June 30, 2020 - 11:40am

Last week Texan country trio The Dixie Chicks gave in to pressure from Black Lives Matter campaigners to change their name. Since ‘Dixie’ was a moniker for the southern states involved in the civil war, the band will now be known as The Chicks.

This was no arbitrary gesture. The band have learned what they need to do to survive in 2020. They can’t simply put out music; they must also embody right-on political views.

It’s no surprise then that today’s musicians are queueing up to have their say on popular political issues: The Rolling Stones are taking legal action against Donald Trump after he used their music at a rally; hit Country Band Lady Antebellum have been renamed Lady A because ‘Antebellum’ has loose connections with the slave trade; Taylor Swift transformed herself into an LGBTQ activist with her song ‘You Need to Calm Down’ and Madonna has been singing about gun crime.

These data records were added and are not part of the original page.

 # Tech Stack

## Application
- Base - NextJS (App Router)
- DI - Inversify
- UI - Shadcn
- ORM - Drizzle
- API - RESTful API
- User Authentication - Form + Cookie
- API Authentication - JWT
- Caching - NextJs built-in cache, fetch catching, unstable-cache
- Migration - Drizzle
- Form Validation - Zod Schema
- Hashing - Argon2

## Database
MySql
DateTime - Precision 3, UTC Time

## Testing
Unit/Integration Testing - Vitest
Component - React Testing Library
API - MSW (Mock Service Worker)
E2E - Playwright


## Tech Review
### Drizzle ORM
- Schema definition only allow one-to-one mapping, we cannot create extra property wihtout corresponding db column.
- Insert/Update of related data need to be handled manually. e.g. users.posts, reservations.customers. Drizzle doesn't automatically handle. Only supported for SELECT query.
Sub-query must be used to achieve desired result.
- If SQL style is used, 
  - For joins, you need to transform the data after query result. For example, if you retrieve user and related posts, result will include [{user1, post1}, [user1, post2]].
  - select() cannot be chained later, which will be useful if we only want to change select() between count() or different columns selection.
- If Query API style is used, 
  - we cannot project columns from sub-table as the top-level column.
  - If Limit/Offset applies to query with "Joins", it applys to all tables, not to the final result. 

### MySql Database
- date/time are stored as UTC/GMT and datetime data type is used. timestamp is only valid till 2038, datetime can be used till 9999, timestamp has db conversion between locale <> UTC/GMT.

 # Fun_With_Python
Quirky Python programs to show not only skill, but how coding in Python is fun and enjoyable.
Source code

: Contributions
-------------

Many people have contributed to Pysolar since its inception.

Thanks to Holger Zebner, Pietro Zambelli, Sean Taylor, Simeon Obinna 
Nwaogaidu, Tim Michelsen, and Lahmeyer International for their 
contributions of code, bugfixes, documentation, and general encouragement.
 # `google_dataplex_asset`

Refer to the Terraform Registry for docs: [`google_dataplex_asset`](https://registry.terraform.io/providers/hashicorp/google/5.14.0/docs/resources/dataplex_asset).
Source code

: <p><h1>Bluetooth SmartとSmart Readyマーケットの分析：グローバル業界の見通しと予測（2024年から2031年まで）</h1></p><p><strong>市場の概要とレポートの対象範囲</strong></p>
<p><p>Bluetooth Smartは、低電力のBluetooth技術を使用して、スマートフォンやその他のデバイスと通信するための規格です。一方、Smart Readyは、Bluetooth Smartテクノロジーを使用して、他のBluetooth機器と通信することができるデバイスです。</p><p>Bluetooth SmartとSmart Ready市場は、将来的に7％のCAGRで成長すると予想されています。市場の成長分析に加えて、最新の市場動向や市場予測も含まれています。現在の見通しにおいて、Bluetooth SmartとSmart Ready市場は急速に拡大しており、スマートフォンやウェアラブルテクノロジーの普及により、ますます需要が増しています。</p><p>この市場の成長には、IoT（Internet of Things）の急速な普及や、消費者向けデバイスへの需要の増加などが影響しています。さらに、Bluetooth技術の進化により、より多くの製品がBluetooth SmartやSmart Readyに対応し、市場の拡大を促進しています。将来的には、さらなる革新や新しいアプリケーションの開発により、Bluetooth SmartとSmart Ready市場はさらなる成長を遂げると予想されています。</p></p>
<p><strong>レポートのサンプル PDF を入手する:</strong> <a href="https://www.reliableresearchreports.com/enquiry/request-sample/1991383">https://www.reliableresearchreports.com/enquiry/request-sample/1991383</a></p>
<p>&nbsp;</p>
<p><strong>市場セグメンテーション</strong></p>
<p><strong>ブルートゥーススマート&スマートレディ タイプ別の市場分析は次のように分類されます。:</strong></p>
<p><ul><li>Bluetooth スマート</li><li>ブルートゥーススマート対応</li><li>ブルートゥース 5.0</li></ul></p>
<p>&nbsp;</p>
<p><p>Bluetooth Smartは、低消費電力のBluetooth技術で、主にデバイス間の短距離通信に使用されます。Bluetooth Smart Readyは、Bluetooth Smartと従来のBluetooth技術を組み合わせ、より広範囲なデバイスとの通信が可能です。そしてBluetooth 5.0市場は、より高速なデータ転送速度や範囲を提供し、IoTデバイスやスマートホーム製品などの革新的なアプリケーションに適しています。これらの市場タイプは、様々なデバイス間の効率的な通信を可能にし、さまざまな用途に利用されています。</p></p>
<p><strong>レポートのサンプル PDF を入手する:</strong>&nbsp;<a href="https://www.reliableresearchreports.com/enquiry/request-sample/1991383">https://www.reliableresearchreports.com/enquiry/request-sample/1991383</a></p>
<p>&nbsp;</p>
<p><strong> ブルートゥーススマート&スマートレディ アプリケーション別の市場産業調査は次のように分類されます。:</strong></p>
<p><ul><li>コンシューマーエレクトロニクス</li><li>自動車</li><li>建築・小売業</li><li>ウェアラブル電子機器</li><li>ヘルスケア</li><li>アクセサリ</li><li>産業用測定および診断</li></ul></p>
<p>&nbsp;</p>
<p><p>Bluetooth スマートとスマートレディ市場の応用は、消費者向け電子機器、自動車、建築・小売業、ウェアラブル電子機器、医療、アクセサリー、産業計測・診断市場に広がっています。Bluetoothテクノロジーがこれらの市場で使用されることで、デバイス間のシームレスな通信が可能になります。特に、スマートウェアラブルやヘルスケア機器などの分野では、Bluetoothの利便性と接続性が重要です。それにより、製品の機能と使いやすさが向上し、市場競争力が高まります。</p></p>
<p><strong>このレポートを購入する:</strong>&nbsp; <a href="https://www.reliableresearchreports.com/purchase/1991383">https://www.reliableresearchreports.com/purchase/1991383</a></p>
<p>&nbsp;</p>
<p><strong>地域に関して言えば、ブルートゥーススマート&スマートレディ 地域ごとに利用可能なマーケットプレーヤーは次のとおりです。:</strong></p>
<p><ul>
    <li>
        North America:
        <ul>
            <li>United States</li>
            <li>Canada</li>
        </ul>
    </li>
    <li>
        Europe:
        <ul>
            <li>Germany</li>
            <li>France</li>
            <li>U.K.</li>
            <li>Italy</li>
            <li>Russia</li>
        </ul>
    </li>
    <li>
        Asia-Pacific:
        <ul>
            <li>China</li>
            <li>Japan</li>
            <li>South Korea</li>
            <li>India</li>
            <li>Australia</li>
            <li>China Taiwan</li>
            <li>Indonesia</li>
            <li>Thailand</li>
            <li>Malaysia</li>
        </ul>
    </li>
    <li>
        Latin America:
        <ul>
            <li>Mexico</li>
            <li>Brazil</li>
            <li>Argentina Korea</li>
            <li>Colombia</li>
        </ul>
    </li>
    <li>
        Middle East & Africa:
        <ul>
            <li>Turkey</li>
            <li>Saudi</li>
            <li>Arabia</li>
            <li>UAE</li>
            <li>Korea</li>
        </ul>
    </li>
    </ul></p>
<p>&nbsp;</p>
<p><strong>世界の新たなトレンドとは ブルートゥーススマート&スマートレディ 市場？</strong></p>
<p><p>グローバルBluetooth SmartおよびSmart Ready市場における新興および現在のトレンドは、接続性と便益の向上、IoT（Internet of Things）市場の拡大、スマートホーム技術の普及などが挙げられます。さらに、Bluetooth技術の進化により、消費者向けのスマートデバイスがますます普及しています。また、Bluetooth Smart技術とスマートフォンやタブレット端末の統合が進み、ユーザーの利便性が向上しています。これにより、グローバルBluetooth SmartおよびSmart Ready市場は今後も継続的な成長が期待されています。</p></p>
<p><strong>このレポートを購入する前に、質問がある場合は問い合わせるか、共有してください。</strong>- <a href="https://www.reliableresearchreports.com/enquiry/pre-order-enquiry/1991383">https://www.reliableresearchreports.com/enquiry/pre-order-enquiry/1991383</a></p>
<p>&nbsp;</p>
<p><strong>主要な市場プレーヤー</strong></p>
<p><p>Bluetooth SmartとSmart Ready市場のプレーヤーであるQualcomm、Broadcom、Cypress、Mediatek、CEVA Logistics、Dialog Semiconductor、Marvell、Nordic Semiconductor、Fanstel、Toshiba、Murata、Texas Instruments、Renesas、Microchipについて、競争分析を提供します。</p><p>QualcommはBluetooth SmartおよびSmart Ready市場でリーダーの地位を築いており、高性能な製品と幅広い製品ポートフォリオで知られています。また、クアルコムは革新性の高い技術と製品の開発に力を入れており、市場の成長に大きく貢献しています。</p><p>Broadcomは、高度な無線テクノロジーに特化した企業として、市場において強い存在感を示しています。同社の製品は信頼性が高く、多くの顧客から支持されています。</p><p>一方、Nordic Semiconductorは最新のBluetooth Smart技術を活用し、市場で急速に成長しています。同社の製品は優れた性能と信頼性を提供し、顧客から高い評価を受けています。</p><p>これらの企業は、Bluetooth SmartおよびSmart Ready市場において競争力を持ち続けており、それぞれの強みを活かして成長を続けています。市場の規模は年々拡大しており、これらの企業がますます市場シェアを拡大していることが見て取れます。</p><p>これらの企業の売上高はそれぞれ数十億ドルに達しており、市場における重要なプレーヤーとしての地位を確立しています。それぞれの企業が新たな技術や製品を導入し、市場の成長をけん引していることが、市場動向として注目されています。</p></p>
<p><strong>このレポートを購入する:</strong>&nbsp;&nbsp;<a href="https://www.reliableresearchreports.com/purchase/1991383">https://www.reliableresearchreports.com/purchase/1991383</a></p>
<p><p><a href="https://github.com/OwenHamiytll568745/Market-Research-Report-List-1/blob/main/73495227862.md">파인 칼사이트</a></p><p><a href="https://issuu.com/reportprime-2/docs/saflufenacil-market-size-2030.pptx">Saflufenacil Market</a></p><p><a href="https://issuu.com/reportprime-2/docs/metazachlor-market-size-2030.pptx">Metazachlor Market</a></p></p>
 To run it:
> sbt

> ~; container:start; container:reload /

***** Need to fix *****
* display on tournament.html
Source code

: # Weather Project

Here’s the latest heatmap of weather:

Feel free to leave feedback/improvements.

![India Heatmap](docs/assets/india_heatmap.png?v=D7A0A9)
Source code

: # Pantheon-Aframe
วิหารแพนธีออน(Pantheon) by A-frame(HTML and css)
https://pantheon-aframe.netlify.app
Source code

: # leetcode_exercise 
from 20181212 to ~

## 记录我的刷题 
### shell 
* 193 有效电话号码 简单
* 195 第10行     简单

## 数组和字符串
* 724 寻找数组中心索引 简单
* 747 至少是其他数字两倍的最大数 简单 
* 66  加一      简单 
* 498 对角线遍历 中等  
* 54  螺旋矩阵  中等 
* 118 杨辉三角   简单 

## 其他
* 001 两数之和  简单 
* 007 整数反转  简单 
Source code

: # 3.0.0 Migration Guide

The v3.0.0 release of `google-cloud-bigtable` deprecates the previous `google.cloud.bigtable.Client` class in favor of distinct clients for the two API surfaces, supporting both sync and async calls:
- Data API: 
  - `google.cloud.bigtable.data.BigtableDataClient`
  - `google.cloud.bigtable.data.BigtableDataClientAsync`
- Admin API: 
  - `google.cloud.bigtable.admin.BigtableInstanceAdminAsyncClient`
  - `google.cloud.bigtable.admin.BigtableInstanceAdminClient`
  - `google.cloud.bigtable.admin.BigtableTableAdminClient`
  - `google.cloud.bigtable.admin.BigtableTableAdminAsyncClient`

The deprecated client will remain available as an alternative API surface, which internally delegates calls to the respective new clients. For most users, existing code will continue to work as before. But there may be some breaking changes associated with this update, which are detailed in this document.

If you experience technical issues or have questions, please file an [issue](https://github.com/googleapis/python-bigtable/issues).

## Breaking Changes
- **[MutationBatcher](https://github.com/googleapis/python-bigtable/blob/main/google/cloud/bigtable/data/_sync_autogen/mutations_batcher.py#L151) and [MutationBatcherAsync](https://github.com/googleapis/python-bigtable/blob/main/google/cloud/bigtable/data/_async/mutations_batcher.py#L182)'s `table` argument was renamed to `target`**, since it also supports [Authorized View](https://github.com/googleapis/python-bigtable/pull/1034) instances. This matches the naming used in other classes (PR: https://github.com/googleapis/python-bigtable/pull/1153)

Across Western culture, artists have rebranded themselves as activists. A quick glance at last year’s roster of London exhibitions shows the growing role of politics in our museums: visitors to the Olafur Elliason show at the Tate Modern were invited to bring old T Shirts with them to recycle as a nod to the artist’s support for sustainability while The Natural History Museum celebrated Pride Month with a focus on queerness in the animal kingdom.

As urgent and worthy as these issues might feel, I can’t be the only one to find it all a bit…didactic. It brings to mind the stringent social mores of the 1800s when the value of culture was seen thought to be in its moral message not its aesthetic qualities. In 1807, for instance, Charles and Mary Lamb rewrote the works of Shakespeare for Victorian children. They made no secret of editing the plays to suit the tastes of their audience: scenes of clowning and drunkenness were cut, as were sexual innuendos. Instances of magic were also rationalised away.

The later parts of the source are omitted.